WASHINGTON — President Donald Trump pushed back Wednesday on reports that Republican support for his shutdown policy was softening after huddling with GOP lawmakers on Capitol Hill.

“I would say that we have a very, very unified party,” Trump, flanked by Senate Republican leaders, said outside the room where he and Vice President Mike Pence met with members behind closed doors.

“Mitch has been fantastic,” Trump said, referring to Senate Majority Leader Mitch McConnell, R-Ky. “There was no reason for me even to be there. I knew that before we went in.”

Trump added that there was “no discussion about anything other than solidarity” and that “the Republicans are totally unified.”

“The president accurately characterized the discussion,” McConnell added. “We’re all behind the president.”

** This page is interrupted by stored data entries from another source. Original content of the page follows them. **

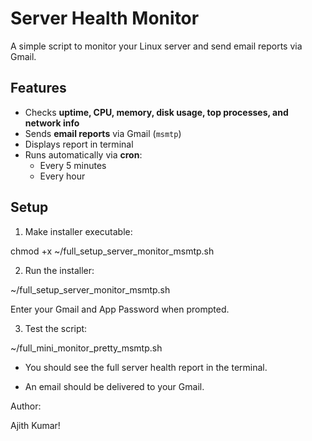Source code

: # Server Health Monitor

A simple script to monitor your Linux server and send email reports via Gmail.

## Features

- Checks **uptime, CPU, memory, disk usage, top processes, and network info**
- Sends **email reports** via Gmail (`msmtp`)
- Displays report in terminal
- Runs automatically via **cron**:
  - Every 5 minutes
  - Every hour

## Setup

1. Make installer executable:

chmod +x ~/full_setup_server_monitor_msmtp.sh

2. Run the installer:

~/full_setup_server_monitor_msmtp.sh


Enter your Gmail and App Password when prompted.

3. Test the script:

~/full_mini_monitor_pretty_msmtp.sh

- You should see the full server health report in the terminal.

- An email should be delivered to your Gmail.




Author:

Ajith Kumar!
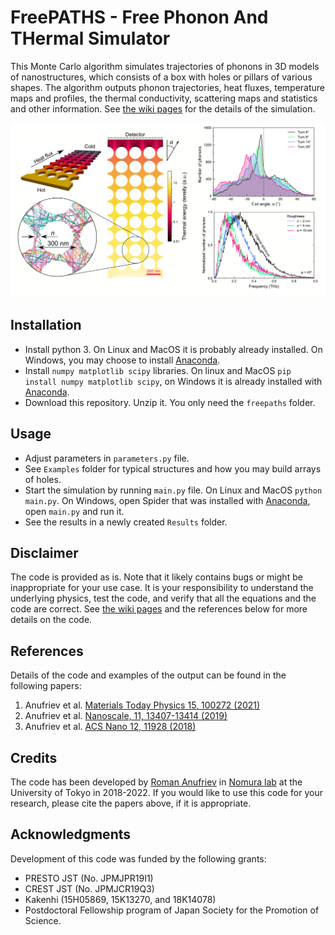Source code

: # FreePATHS - Free Phonon And THermal Simulator

This Monte Carlo algorithm simulates trajectories of phonons in 3D models of nanostructures, which consists of a box with holes or pillars of various shapes. The algorithm outputs phonon trajectories, heat fluxes, temperature maps and profiles, the thermal conductivity, scattering maps and statistics and other information. See [the wiki pages](https://github.com/anufrievroman/Monte-Carlo/wiki/General-algorithm-flow) for the details of the simulation.

![Screenshot](https://github.com/anufrievroman/Monte-Carlo/blob/master/screenshot.png)

## Installation

- Install python 3. On Linux and MacOS it is probably already installed. On Windows, you may choose to install [Anaconda](https://www.anaconda.com).
- Install `numpy matplotlib scipy` libraries. On linux and MacOS `pip install numpy matplotlib scipy`, on Windows it is already installed with [Anaconda](https://www.anaconda.com).
- Download this repository. Unzip it. You only need the `freepaths` folder.

## Usage

- Adjust parameters in `parameters.py` file.
- See `Examples` folder for typical structures and how you may build arrays of holes.
- Start the simulation by running `main.py` file. On Linux and MacOS `python main.py`. On Windows, open Spider that was installed with [Anaconda](https://www.anaconda.com), open `main.py` and run it.
- See the results in a newly created `Results` folder.

## Disclaimer

The code is provided as is. Note that it likely contains bugs or might be inappropriate for your use case. It is your responsibility to understand the underlying physics, test the code, and verify that all the equations and the code are correct. See [the wiki pages](https://github.com/anufrievroman/Monte-Carlo/wiki/General-algorithm-flow) and the references below for more details on the code.

## References

Details of the code and examples of the output can be found in the following papers:

1. Anufriev et al. [Materials Today Physics 15, 100272 (2021)](https://www.sciencedirect.com/science/article/pii/S2542529320300961)
2. Anufriev et al. [Nanoscale, 11, 13407-13414 (2019)](https://pubs.rsc.org/en/content/articlehtml/2019/nr/c9nr03863a)
3. Anufriev et al. [ACS Nano 12, 11928 (2018)](https://pubs.acs.org/doi/abs/10.1021/acsnano.8b07597)

## Credits

The code has been developed by [Roman Anufriev](https://anufrievroman.com) in [Nomura lab](https://www.nlab.iis.u-tokyo.ac.jp/index-e.html) at the University of Tokyo in 2018-2022. If you would like to use this code for your research, please cite the papers above, if it is appropriate.

## Acknowledgments

Development of this code was funded by the following grants:

- PRESTO JST (No. JPMJPR19I1)
- CREST JST (No. JPMJCR19Q3)
- Kakenhi (15H05869, 15K13270, and 18K14078)
- Postdoctoral Fellowship program of Japan Society for the Promotion of Science.
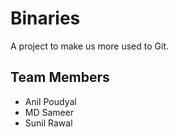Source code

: # Binaries
A project to make us more used to Git.
## Team Members
- Anil Poudyal
- MD Sameer
- Sunil Rawal


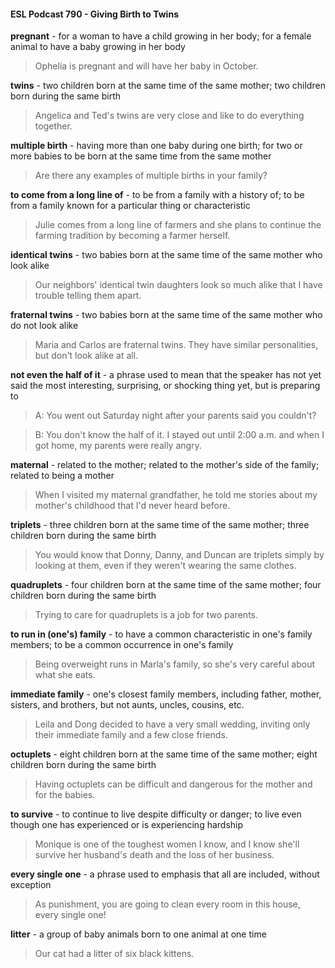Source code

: #### ESL Podcast 790 - Giving Birth to Twins

**pregnant** - for a woman to have a child growing in her body; for a female animal
to have a baby growing in her body

> Ophelia is pregnant and will have her baby in October.

**twins** - two children born at the same time of the same mother; two children
born during the same birth

> Angelica and Ted's twins are very close and like to do everything together.

**multiple birth** - having more than one baby during one birth; for two or more
babies to be born at the same time from the same mother

> Are there any examples of multiple births in your family?

**to come from a long line of** - to be from a family with a history of; to be from a
family known for a particular thing or characteristic

> Julie comes from a long line of farmers and she plans to continue the farming
tradition by becoming a farmer herself.

**identical twins** - two babies born at the same time of the same mother who look
alike

> Our neighbors' identical twin daughters look so much alike that I have trouble
telling them apart.

**fraternal twins** - two babies born at the same time of the same mother who do
not look alike

> Maria and Carlos are fraternal twins. They have similar personalities, but don't
look alike at all.

**not even the half of it** - a phrase used to mean that the speaker has not yet
said the most interesting, surprising, or shocking thing yet, but is preparing to

> A: You went out Saturday night after your parents said you couldn't?

> B: You don't know the half of it. I stayed out until 2:00 a.m. and when I got
home, my parents were really angry.

**maternal** - related to the mother; related to the mother's side of the family;
related to being a mother

> When I visited my maternal grandfather, he told me stories about my mother's
childhood that I'd never heard before.

**triplets** - three children born at the same time of the same mother; three children
born during the same birth

> You would know that Donny, Danny, and Duncan are triplets simply by looking
at them, even if they weren't wearing the same clothes.

**quadruplets** - four children born at the same time of the same mother; four
children born during the same birth

> Trying to care for quadruplets is a job for two parents.

**to run in (one's) family** - to have a common characteristic in one's family
members; to be a common occurrence in one's family

> Being overweight runs in Marla's family, so she's very careful about what she
eats.

**immediate family** - one's closest family members, including father, mother,
sisters, and brothers, but not aunts, uncles, cousins, etc.

> Leila and Dong decided to have a very small wedding, inviting only their
immediate family and a few close friends.

**octuplets** - eight children born at the same time of the same mother; eight
children born during the same birth

> Having octuplets can be difficult and dangerous for the mother and for the
babies.

**to survive** - to continue to live despite difficulty or danger; to live even though
one has experienced or is experiencing hardship

> Monique is one of the toughest women I know, and I know she'll survive her
husband's death and the loss of her business.

**every single one** - a phrase used to emphasis that all are included, without
exception

> As punishment, you are going to clean every room in this house, every single
one!

**litter** - a group of baby animals born to one animal at one time

> Our cat had a litter of six black kittens.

Multiple senators leaving the lunch said Trump’s message to them was “stick together” and “hang together.” The president briefly brought up the idea of declaring a national emergency in a risky bid to secure wall funding, but wouldn’t expand on it, according to Sen. Dan Sullivan, R-Alaska.

Shortly before arriving on the Hill, the president had again nodded to the idea. “I think we might work a deal, and if we don’t we might go that route,” he told reporters at the White House on Wednesday morning.

“I have the absolute authority to do a national emergency if I want,” he said. “My threshold will be if I can’t make a deal with people that are unreasonable.”

Sen. James Inhofe, R-Okla., said that declaring a national emergency in order to build the border wall was legally doable and might be the best way to go. “What other options are there?” he said.

But others inside the room said the meeting itself had not gone as smoothly as Trump and McConnell had described.

Sen. Lisa Murkowski, R-Alaska, said that she had pushed the president on the shutdown, telling him that it has consequences and real people are starting to feel those effects. She said he responded by telling senators to stay unified. Asked how she had responded to Trump, Murkowski laughed, saying that the format had allowed little chance for rebuttal.

Trump’s appearance at the conference’s weekly lunch, which also included Vice President Mike Pence, came amid growing frustration from Republican lawmakers with the partial government shutdown, now nearing the three-week mark, with several members publicly parting ways with the president’s position.

Arriving on Capitol Hill, Trump had dismissed the idea that lawmakers might be re-thinking their support for his shutdown position. “We have great Republican support. As you know. You’re just making that up,” he told reporters when asked if he was losing ground among GOP members, describing his prime-time address as “a big victory for the Republicans.”

“There’s tremendous Republican support. Unwavering, as you probably know,” he added.

Sen. Shelley Moore Capito, R-W.Va., who is up for re-election in 2020 and is chair of the appropriations subcommittee in charge of the Department of Homeland Security, told reporters Tuesday night that she would consider opening the rest of the government while continuing to negotiate on the border.

Murkowski had hit a similar note on Tuesday. “We don’t need to hold up these six other departments at the same time that we are resolving these very important security issues,” she said.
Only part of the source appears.